··· The input

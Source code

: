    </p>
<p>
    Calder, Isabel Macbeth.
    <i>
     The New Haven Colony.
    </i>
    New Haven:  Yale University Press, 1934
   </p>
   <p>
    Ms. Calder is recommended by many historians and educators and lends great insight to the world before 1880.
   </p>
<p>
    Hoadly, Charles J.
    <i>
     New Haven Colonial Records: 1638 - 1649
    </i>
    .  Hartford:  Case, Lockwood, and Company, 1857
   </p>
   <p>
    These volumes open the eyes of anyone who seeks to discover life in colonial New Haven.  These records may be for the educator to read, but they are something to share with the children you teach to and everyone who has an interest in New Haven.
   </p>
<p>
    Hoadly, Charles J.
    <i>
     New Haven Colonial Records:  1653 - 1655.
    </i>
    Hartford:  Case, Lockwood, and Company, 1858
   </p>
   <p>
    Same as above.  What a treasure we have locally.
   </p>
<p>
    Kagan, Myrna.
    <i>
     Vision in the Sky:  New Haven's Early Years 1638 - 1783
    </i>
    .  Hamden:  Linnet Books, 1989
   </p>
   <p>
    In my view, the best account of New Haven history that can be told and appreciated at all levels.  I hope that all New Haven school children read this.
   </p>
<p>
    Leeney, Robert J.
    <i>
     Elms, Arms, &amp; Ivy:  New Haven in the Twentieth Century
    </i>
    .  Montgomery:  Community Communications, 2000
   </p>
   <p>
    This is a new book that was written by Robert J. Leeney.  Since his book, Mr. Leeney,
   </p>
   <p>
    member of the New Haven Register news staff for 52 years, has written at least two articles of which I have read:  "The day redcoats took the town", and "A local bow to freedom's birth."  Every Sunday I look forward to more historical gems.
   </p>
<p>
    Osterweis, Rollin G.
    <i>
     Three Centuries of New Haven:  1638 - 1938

······
··· The input

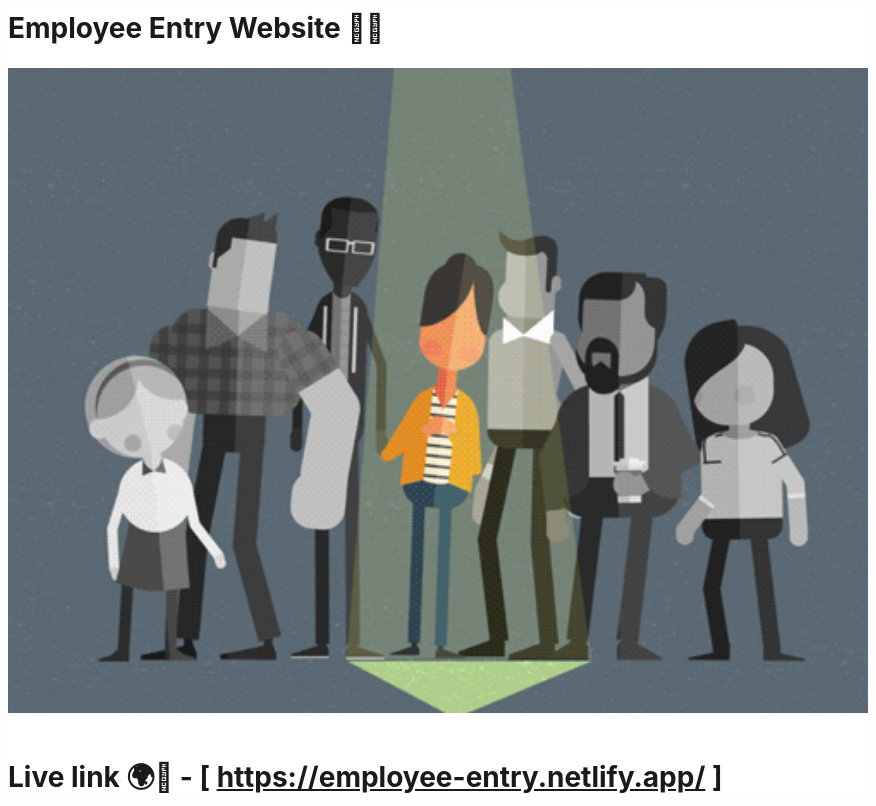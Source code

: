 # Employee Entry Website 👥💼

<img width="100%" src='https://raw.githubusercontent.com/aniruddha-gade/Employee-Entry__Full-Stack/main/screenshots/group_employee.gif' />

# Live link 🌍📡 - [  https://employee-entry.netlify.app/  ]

······

Task prompt: Across the records, count the lines holding the string "that". Give the number and stop.

Answer for this exercise: 2